• _Collected data_:
━━━━━━━━━━━━━━━━━━━━━━━━━━━━━━

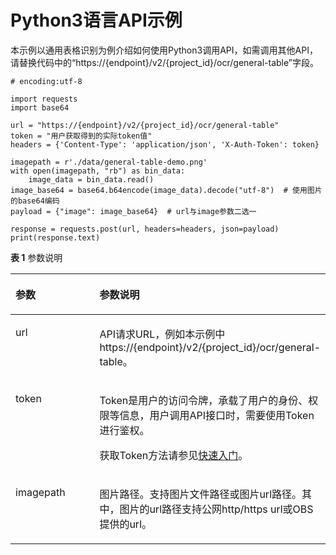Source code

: # Python3语言API示例<a name="ocr_03_0127"></a>

本示例以通用表格识别为例介绍如何使用Python3调用API，如需调用其他API，请替换代码中的“https://\{endpoint\}/v2/\{project\_id\}/ocr/general-table”字段。

```
# encoding:utf-8

import requests
import base64

url = "https://{endpoint}/v2/{project_id}/ocr/general-table"
token = "用户获取得到的实际token值"
headers = {'Content-Type': 'application/json', 'X-Auth-Token': token}

imagepath = r'./data/general-table-demo.png'
with open(imagepath, "rb") as bin_data:
    image_data = bin_data.read()
image_base64 = base64.b64encode(image_data).decode("utf-8")  # 使用图片的base64编码
payload = {"image": image_base64}  # url与image参数二选一

response = requests.post(url, headers=headers, json=payload)
print(response.text)
```

**表 1**  参数说明

<a name="table81324219537"></a>
<table><thead align="left"><tr id="row111331921195312"><th class="cellrowborder" valign="top" width="30%" id="mcps1.2.3.1.1"><p id="p11331921205312"><a name="p11331921205312"></a><a name="p11331921205312"></a>参数</p>
</th>
<th class="cellrowborder" valign="top" width="70%" id="mcps1.2.3.1.2"><p id="p3133152117537"><a name="p3133152117537"></a><a name="p3133152117537"></a>参数说明</p>
</th>
</tr>
</thead>
<tbody><tr id="row161334219536"><td class="cellrowborder" valign="top" width="30%" headers="mcps1.2.3.1.1 "><p id="p2133122125317"><a name="p2133122125317"></a><a name="p2133122125317"></a>url</p>
</td>
<td class="cellrowborder" valign="top" width="70%" headers="mcps1.2.3.1.2 "><p id="p101331521115315"><a name="p101331521115315"></a><a name="p101331521115315"></a>API请求URL，例如本示例中https://{endpoint}/v2/{project_id}/ocr/general-table。</p>
</td>
</tr>
<tr id="row713352119530"><td class="cellrowborder" valign="top" width="30%" headers="mcps1.2.3.1.1 "><p id="p141333211539"><a name="p141333211539"></a><a name="p141333211539"></a>token</p>
</td>
<td class="cellrowborder" valign="top" width="70%" headers="mcps1.2.3.1.2 "><p id="p4840556171113"><a name="p4840556171113"></a><a name="p4840556171113"></a>Token是用户的访问令牌，承载了用户的身份、权限等信息，用户调用API接口时，需要使用Token进行鉴权。</p>
<p id="p1133721105312"><a name="p1133721105312"></a><a name="p1133721105312"></a>获取Token方法请参见<a href="https://support.huaweicloud.com/qs-ocr/ocr_05_0003.html" target="_blank" rel="noopener noreferrer">快速入门</a>。</p>
</td>
</tr>
<tr id="row4677351237"><td class="cellrowborder" valign="top" width="30%" headers="mcps1.2.3.1.1 "><p id="p767813512310"><a name="p767813512310"></a><a name="p767813512310"></a>imagepath</p>
</td>
<td class="cellrowborder" valign="top" width="70%" headers="mcps1.2.3.1.2 "><p id="p1967895113313"><a name="p1967895113313"></a><a name="p1967895113313"></a>图片路径。支持图片文件路径或图片url路径。其中，图片的url路径支持公网http/https url或OBS提供的url。</p>
</td>
</tr>
</tbody>
</table>

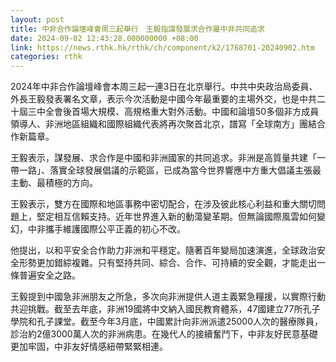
 ```yaml
---
layout: post
title: 中非合作論壇峰會周三起舉行　王毅指謀發展求合作屬中非共同追求
date: 2024-09-02 12:43:28.000000000 +08:00
link: https://news.rthk.hk/rthk/ch/component/k2/1768701-20240902.htm
categories: rthk
---
```


2024年中非合作論壇峰會本周三起一連3日在北京舉行。中共中央政治局委員、外長王毅發表署名文章，表示今次活動是中國今年最重要的主場外交，也是中共二十屆三中全會後首場大規模、高規格重大對外活動。中國和論壇50多個非方成員領導人、非洲地區組織和國際組織代表將再次聚首北京，譜寫「全球南方」團結合作新篇章。

王毅表示，謀發展、求合作是中國和非洲國家的共同追求。非洲是高質量共建「一帶一路」、落實全球發展倡議的示範區，已成為當今世界響應中方重大倡議主張最主動、最積極的方向。

王毅表示，雙方在國際和地區事務中密切配合，在涉及彼此核心利益和重大關切問題上，堅定相互信賴支持。近年世界進入新的動蕩變革期。但無論國際風雲如何變幻，中非攜手維護國際公平正義的初心不改。

他提出，以和平安全合作助力非洲和平穩定。隨著百年變局加速演進，全球政治安全形勢更加錯綜複雜。只有堅持共同、綜合、合作、可持續的安全觀，才能走出一條普遍安全之路。

王毅提到中國急非洲朋友之所急，多次向非洲提供人道主義緊急糧援，以實際行動共迎挑戰。截至去年底，非洲19國將中文納入國民教育體系，47國建立77所孔子學院和孔子課堂。截至今年3月底，中國累計向非洲派遣25000人次的醫療隊員，診治約2億3000萬人次的非洲病患。在幾代人的接續奮鬥下，中非友好民意基礎更加牢固，中非友好情感紐帶緊緊相連。
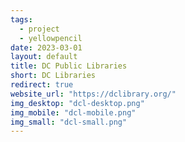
 ```yaml
---
tags:
  - project
  - yellowpencil
date: 2023-03-01
layout: default
title: DC Public Libraries
short: DC Libraries
redirect: true
website_url: "https://dclibrary.org/"
img_desktop: "dcl-desktop.png"
img_mobile: "dcl-mobile.png"
img_small: "dcl-small.png"
---
```

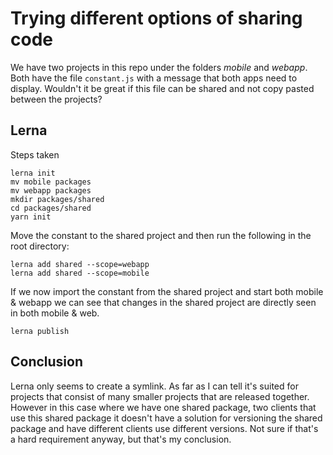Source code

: # Trying different options of sharing code

We have two projects in this repo under the folders *mobile* and *webapp*. Both have the file `constant.js` with a message that both apps need to display. Wouldn't it be great if this file can be shared and not copy pasted between the projects?

## Lerna

Steps taken

```
lerna init
mv mobile packages
mv webapp packages
mkdir packages/shared
cd packages/shared
yarn init
```

Move the constant to the shared project and then run the following in the root directory:

```
lerna add shared --scope=webapp
lerna add shared --scope=mobile
```

If we now import the constant from the shared project and start both mobile & webapp we can see that changes in the shared project are directly seen in both mobile & web.

```
lerna publish
```

## Conclusion

Lerna only seems to create a symlink. As far as I can tell it's suited for projects that consist of many smaller projects that are released together. However in this case where we have one shared package, two clients that use this shared package it doesn't have a solution for versioning the shared package and have different clients use different versions. Not sure if that's a hard requirement anyway, but that's my conclusion. 
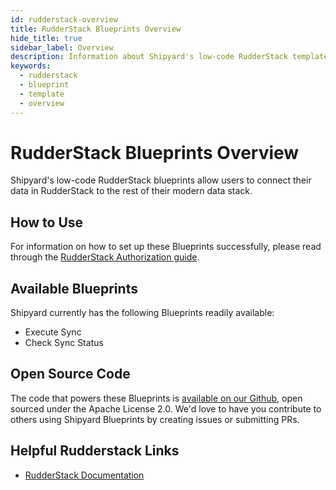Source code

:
 ```yaml
---
id: rudderstack-overview
title: RudderStack Blueprints Overview
hide_title: true
sidebar_label: Overview
description: Information about Shipyard's low-code RudderStack templates.
keywords:
  - rudderstack
  - blueprint
  - template
  - overview
---
```


# RudderStack Blueprints Overview

Shipyard's low-code RudderStack blueprints allow users to connect their data in RudderStack to the rest of their modern data stack.

## How to Use
For information on how to set up these Blueprints successfully, please read through the [RudderStack Authorization guide](rudderstack-authorization.md).

## Available Blueprints
Shipyard currently has the following Blueprints readily available:
- Execute Sync
- Check Sync Status

## Open Source Code
The code that powers these Blueprints is [available on our Github](https://github.com/shipyardapp/rudderstack-blueprints), open sourced under the Apache License 2.0. We'd love to have you contribute to others using Shipyard Blueprints by creating issues or submitting PRs.

## Helpful Rudderstack Links
- [RudderStack Documentation](https://www.rudderstack.com/docs/dashboard-guides/overview/)  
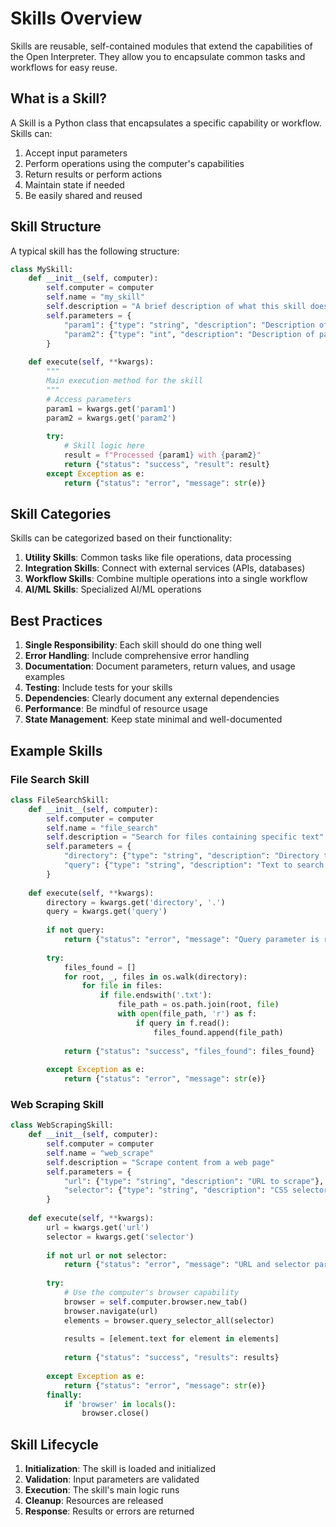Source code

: # Skills Overview

Skills are reusable, self-contained modules that extend the capabilities of the Open Interpreter. They allow you to encapsulate common tasks and workflows for easy reuse.

## What is a Skill?

A Skill is a Python class that encapsulates a specific capability or workflow. Skills can:

1. Accept input parameters
2. Perform operations using the computer's capabilities
3. Return results or perform actions
4. Maintain state if needed
5. Be easily shared and reused

## Skill Structure

A typical skill has the following structure:

```python
class MySkill:
    def __init__(self, computer):
        self.computer = computer
        self.name = "my_skill"
        self.description = "A brief description of what this skill does"
        self.parameters = {
            "param1": {"type": "string", "description": "Description of param1"},
            "param2": {"type": "int", "description": "Description of param2"}
        }
    
    def execute(self, **kwargs):
        """
        Main execution method for the skill
        """
        # Access parameters
        param1 = kwargs.get('param1')
        param2 = kwargs.get('param2')
        
        try:
            # Skill logic here
            result = f"Processed {param1} with {param2}"
            return {"status": "success", "result": result}
        except Exception as e:
            return {"status": "error", "message": str(e)}
```

## Skill Categories

Skills can be categorized based on their functionality:

1. **Utility Skills**: Common tasks like file operations, data processing
2. **Integration Skills**: Connect with external services (APIs, databases)
3. **Workflow Skills**: Combine multiple operations into a single workflow
4. **AI/ML Skills**: Specialized AI/ML operations

## Best Practices

1. **Single Responsibility**: Each skill should do one thing well
2. **Error Handling**: Include comprehensive error handling
3. **Documentation**: Document parameters, return values, and usage examples
4. **Testing**: Include tests for your skills
5. **Dependencies**: Clearly document any external dependencies
6. **Performance**: Be mindful of resource usage
7. **State Management**: Keep state minimal and well-documented

## Example Skills

### File Search Skill
```python
class FileSearchSkill:
    def __init__(self, computer):
        self.computer = computer
        self.name = "file_search"
        self.description = "Search for files containing specific text"
        self.parameters = {
            "directory": {"type": "string", "description": "Directory to search in"},
            "query": {"type": "string", "description": "Text to search for"}
        }
    
    def execute(self, **kwargs):
        directory = kwargs.get('directory', '.')
        query = kwargs.get('query')
        
        if not query:
            return {"status": "error", "message": "Query parameter is required"}
            
        try:
            files_found = []
            for root, _, files in os.walk(directory):
                for file in files:
                    if file.endswith('.txt'):
                        file_path = os.path.join(root, file)
                        with open(file_path, 'r') as f:
                            if query in f.read():
                                files_found.append(file_path)
            
            return {"status": "success", "files_found": files_found}
            
        except Exception as e:
            return {"status": "error", "message": str(e)}
```

### Web Scraping Skill
```python
class WebScrapingSkill:
    def __init__(self, computer):
        self.computer = computer
        self.name = "web_scrape"
        self.description = "Scrape content from a web page"
        self.parameters = {
            "url": {"type": "string", "description": "URL to scrape"},
            "selector": {"type": "string", "description": "CSS selector for target elements"}
        }
    
    def execute(self, **kwargs):
        url = kwargs.get('url')
        selector = kwargs.get('selector')
        
        if not url or not selector:
            return {"status": "error", "message": "URL and selector parameters are required"}
            
        try:
            # Use the computer's browser capability
            browser = self.computer.browser.new_tab()
            browser.navigate(url)
            elements = browser.query_selector_all(selector)
            
            results = [element.text for element in elements]
            
            return {"status": "success", "results": results}
            
        except Exception as e:
            return {"status": "error", "message": str(e)}
        finally:
            if 'browser' in locals():
                browser.close()
```

## Skill Lifecycle

1. **Initialization**: The skill is loaded and initialized
2. **Validation**: Input parameters are validated
3. **Execution**: The skill's main logic runs
4. **Cleanup**: Resources are released
5. **Response**: Results or errors are returned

━━━━━━━━━━━━━━━━━━━━━━━━━━━━━━

• _Assignment_:
Look through the records above for the string "imagepath", then copy every line that has it.

• _Response_:
imagepath = r'./data/general-table-demo.png'
with open(imagepath, "rb") as bin_data:
<tr id="row4677351237"><td class="cellrowborder" valign="top" width="30%" headers="mcps1.2.3.1.1 "><p id="p767813512310"><a name="p767813512310"></a><a name="p767813512310"></a>imagepath</p>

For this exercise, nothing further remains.